As we start adding features for users to manage their own clubs, I see a situation where we might need to give the users more granularity in the permissions they're giving members. Because of this, I think it would make sense instead of having a is_admin property in the club_members table, have a role property, which can take on various values like Admin or Read Only etc.

For the MVP, I think admin users are sufficient, I just want to make sure the schema is flexible in the future.

3. Works properties

Just to make the schema more dynamic, I'm wondering if we should call the tmdb_id column external_id instead, in case we ever look at supporting other APIs for other types of works.

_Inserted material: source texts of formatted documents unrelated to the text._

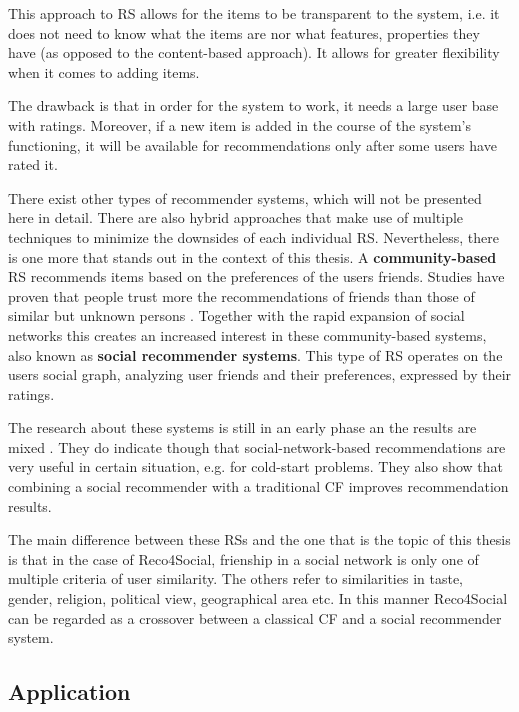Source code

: \documentclass[12pt]{report}
\begin{document}
This approach to RS allows for the items to be transparent to the system, i.e. it does not need to know what the items are nor what features, properties they have (as opposed to the content-based approach). It allows for greater flexibility when it comes to adding items.

The drawback is that in order for the system to work, it needs a large user base with ratings. Moreover, if a new item is added in the course of the system's functioning, it will be available for recommendations only after some users have rated it.

\hbox{}
There exist other types of recommender systems, which will not be presented here in detail. There are also hybrid approaches that make use of multiple techniques to minimize the downsides of each individual RS. 
Nevertheless, there is one more that stands out in the context of this thesis. A {\bf community-based} RS recommends items based on the preferences of the users friends. Studies have proven that people trust more the recommendations of friends than those of similar but unknown persons \cite{sinha}. Together with the rapid expansion of social networks this creates an increased interest in these community-based systems, also known as {\bf social recommender systems}. This type of RS operates on the users social graph, analyzing user friends and their preferences, expressed by their ratings.

The research about these systems is still in an early phase an the results are mixed \cite{rec_sys_handbook}. They do indicate though that social-network-based recommendations are very useful in certain situation, e.g. for cold-start problems. They also show that combining a social recommender with a traditional CF improves recommendation results.

The main difference between these RSs and the one that is the topic of this thesis is that in the case of Reco4Social, frienship in a social network is only one of multiple criteria of user similarity. The others refer to similarities in taste, gender, religion, political view, geographical area etc. In this manner Reco4Social can be regarded as a crossover between a classical CF and a social recommender system.

\subsection{Application}
\end{document}
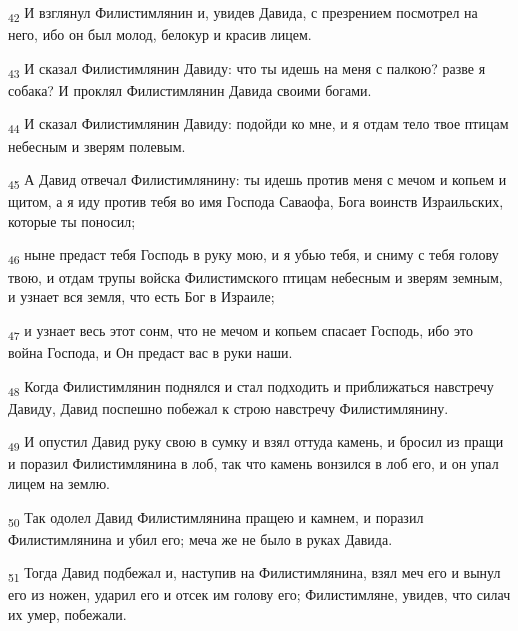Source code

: \begin{tcolorbox}
\textsubscript{42} И взглянул Филистимлянин и, увидев Давида, с презрением посмотрел на него, ибо он был молод, белокур и красив лицем.
\end{tcolorbox}
\begin{tcolorbox}
\textsubscript{43} И сказал Филистимлянин Давиду: что ты идешь на меня с палкою? разве я собака? И проклял Филистимлянин Давида своими богами.
\end{tcolorbox}
\begin{tcolorbox}
\textsubscript{44} И сказал Филистимлянин Давиду: подойди ко мне, и я отдам тело твое птицам небесным и зверям полевым.
\end{tcolorbox}
\begin{tcolorbox}
\textsubscript{45} А Давид отвечал Филистимлянину: ты идешь против меня с мечом и копьем и щитом, а я иду против тебя во имя Господа Саваофа, Бога воинств Израильских, которые ты поносил;
\end{tcolorbox}
\begin{tcolorbox}
\textsubscript{46} ныне предаст тебя Господь в руку мою, и я убью тебя, и сниму с тебя голову твою, и отдам трупы войска Филистимского птицам небесным и зверям земным, и узнает вся земля, что есть Бог в Израиле;
\end{tcolorbox}
\begin{tcolorbox}
\textsubscript{47} и узнает весь этот сонм, что не мечом и копьем спасает Господь, ибо это война Господа, и Он предаст вас в руки наши.
\end{tcolorbox}
\begin{tcolorbox}
\textsubscript{48} Когда Филистимлянин поднялся и стал подходить и приближаться навстречу Давиду, Давид поспешно побежал к строю навстречу Филистимлянину.
\end{tcolorbox}
\begin{tcolorbox}
\textsubscript{49} И опустил Давид руку свою в сумку и взял оттуда камень, и бросил из пращи и поразил Филистимлянина в лоб, так что камень вонзился в лоб его, и он упал лицем на землю.
\end{tcolorbox}
\begin{tcolorbox}
\textsubscript{50} Так одолел Давид Филистимлянина пращею и камнем, и поразил Филистимлянина и убил его; меча же не было в руках Давида.
\end{tcolorbox}
\begin{tcolorbox}
\textsubscript{51} Тогда Давид подбежал и, наступив на Филистимлянина, взял меч его и вынул его из ножен, ударил его и отсек им голову его; Филистимляне, увидев, что силач их умер, побежали.
\end{tcolorbox}
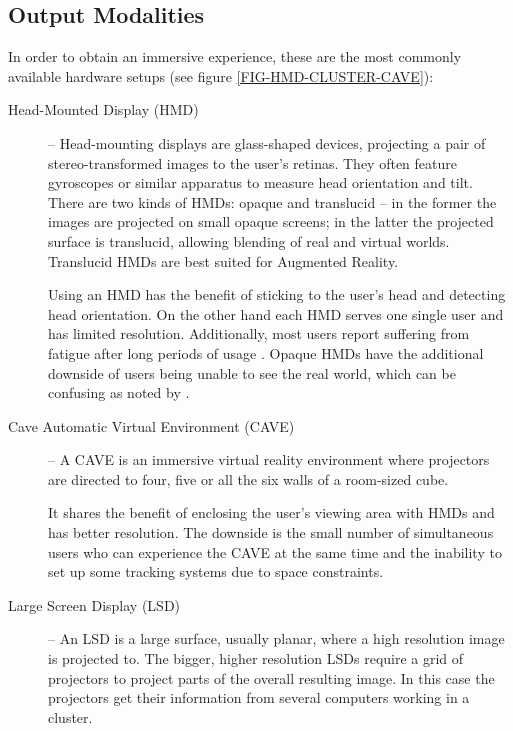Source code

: \subsection{Output Modalities}


In order to obtain an immersive experience, these are the most commonly available hardware setups (see figure \ref{FIG-HMD-CLUSTER-CAVE}):

\begin{description}
	\item[Head-Mounted Display (HMD)] --
	  Head-mounting displays are glass-shaped devices, projecting a pair of stereo-transformed images
	  to the user's retinas.
	  They often feature gyroscopes or similar apparatus to measure head orientation and tilt.
	  There are two kinds of HMDs: opaque and translucid --
	  in the former the images are projected on small opaque screens;
	  in the latter the projected surface is translucid, allowing blending of real and virtual worlds.
	  Translucid HMDs are best suited for Augmented Reality.
	  
		Using an HMD has the benefit of sticking to the user's head and detecting head orientation.
		On the other hand each HMD serves one single user and has limited resolution.
		Additionally, most users report suffering from fatigue after long periods of
		usage \cite{VREDUC}.
		Opaque HMDs have the additional downside of users being unable to see the real world, 
		which can be confusing as noted by \cite{VANDERPOL}.
			
	\item[Cave Automatic Virtual Environment (CAVE)] --
	  A CAVE is an immersive virtual reality environment where projectors are directed to four,
	  five or all the six walls of a room-sized cube.
	  
		It shares the benefit of enclosing the user's viewing area with HMDs and has better resolution.
		The downside is the small number of simultaneous users who can experience the CAVE at the same time
		and the inability to set up some tracking systems due to space constraints.
	
	\item[Large Screen Display (LSD)] --
	  An LSD is a large surface, usually planar, where a high resolution image is projected to.
	  The bigger, higher resolution LSDs require a grid of projectors to project parts of the overall resulting image.
	  In this case the projectors get their information from several computers working in a cluster.
	  

\end{description}
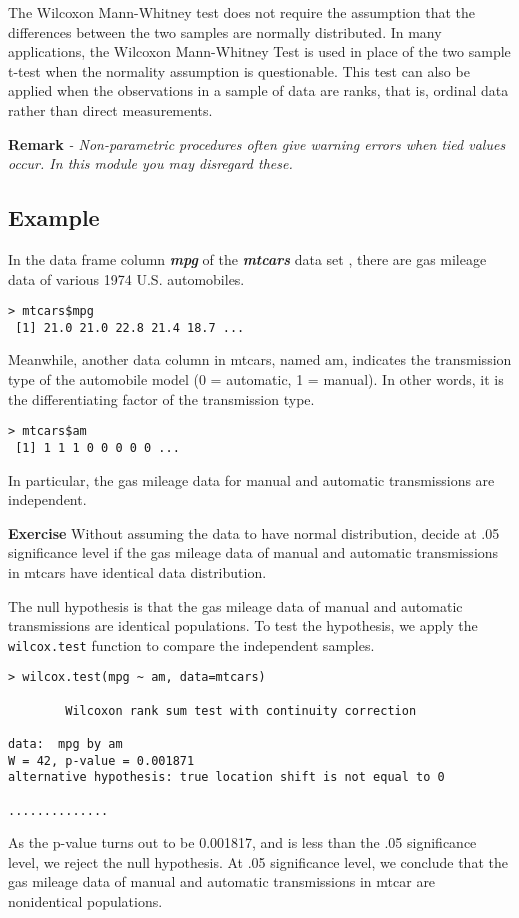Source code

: \documentclass[a4paper,12pt]{article}
\begin{document}
The Wilcoxon Mann-Whitney test does not require the assumption that the differences between the two samples are normally distributed.
In many applications, the Wilcoxon Mann-Whitney Test is used in place of the two sample t-test when the normality assumption is questionable.
This test can also be applied when the observations in a sample of data are ranks, that is, ordinal data rather than direct measurements.

\noindent \textbf{Remark} \textit{- Non-parametric procedures often give warning errors when tied values occur. In this module you may disregard these.}

\bigskip

\subsection{Example}
In the data frame column \textit{\textbf{mpg}} of the \textit{\textbf{mtcars}} data set , there are gas mileage data of various 1974 U.S. automobiles.

\begin{verbatim}
> mtcars$mpg 
 [1] 21.0 21.0 22.8 21.4 18.7 ...
\end{verbatim} 
Meanwhile, another data column in mtcars, named am, indicates the transmission type of the automobile model (0 = automatic, 1 = manual). In other words, it is the differentiating factor of the transmission type.
\begin{verbatim}
> mtcars$am 
 [1] 1 1 1 0 0 0 0 0 ...
\end{verbatim} 
In particular, the gas mileage data for manual and automatic transmissions are independent.

\textbf{Exercise}
Without assuming the data to have normal distribution, decide at .05 significance level if the gas mileage data of manual and automatic transmissions in mtcars have identical data distribution.

The null hypothesis is that the gas mileage data of manual and automatic transmissions are identical populations. To test the hypothesis, we apply the \texttt{wilcox.test} function to compare the independent samples. 

\begin{verbatim}
> wilcox.test(mpg ~ am, data=mtcars) 
 
        Wilcoxon rank sum test with continuity correction 
 
data:  mpg by am 
W = 42, p-value = 0.001871 
alternative hypothesis: true location shift is not equal to 0 
 
..............
\end{verbatim}
As the p-value turns out to be 0.001817, and is less than the .05 significance level, we reject the null hypothesis.
At .05 significance level, we conclude that the gas mileage data of manual and automatic transmissions in mtcar are nonidentical populations.
\end{document}
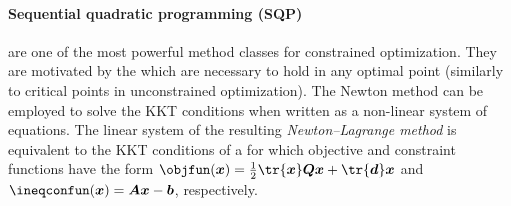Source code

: \paragraph{Sequential quadratic programming (SQP)}

are one of the most powerful method classes for constrained optimization.
They are motivated by the 
which are necessary to hold in any optimal point
(similarly to critical points in unconstrained optimization).
The Newton method can be employed to solve the KKT conditions when
written as a non-linear system of equations.
The linear system of the resulting \emph{Newton--Lagrange method}
is equivalent to the KKT conditions of a
for which objective and constraint functions have the
form $\objfun(\*x) = \frac{1}{2} \tr{\*x} \mat{Q} \*x + \tr{\*d} \*x$ and
$\ineqconfun(\*x) = \mat{A} \*x - \*b$, respectively.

As well, I'm just curious about the reasoning behind including release_year in the works table?

4. Awards

In a relational database paradigm, I'm not sure that the awards table is necessary. In the document database, the awardYear object was necessary as sort of a container, but I think in a relational database, we can ditch the awards table and instead include club_id and year on the awards_categories table. Then when we're querying for the categories in a given year, we can just index based on year

Let me know your thoughts on these suggestions.


Migration Strategy

Because all our data is based around the club, I'm wondering if it's possible to do an incremental migration starting with the club, then migrating each data type after that. Since there's not much for relationships between types below the club level, I don't think it would cause huge headaches, while lowering the risk of bugs as we'd be releasing smaller pieces of the migration at a time. I haven't thought it all the way through, however, so there could be a gotcha preventing us from moving incrementally.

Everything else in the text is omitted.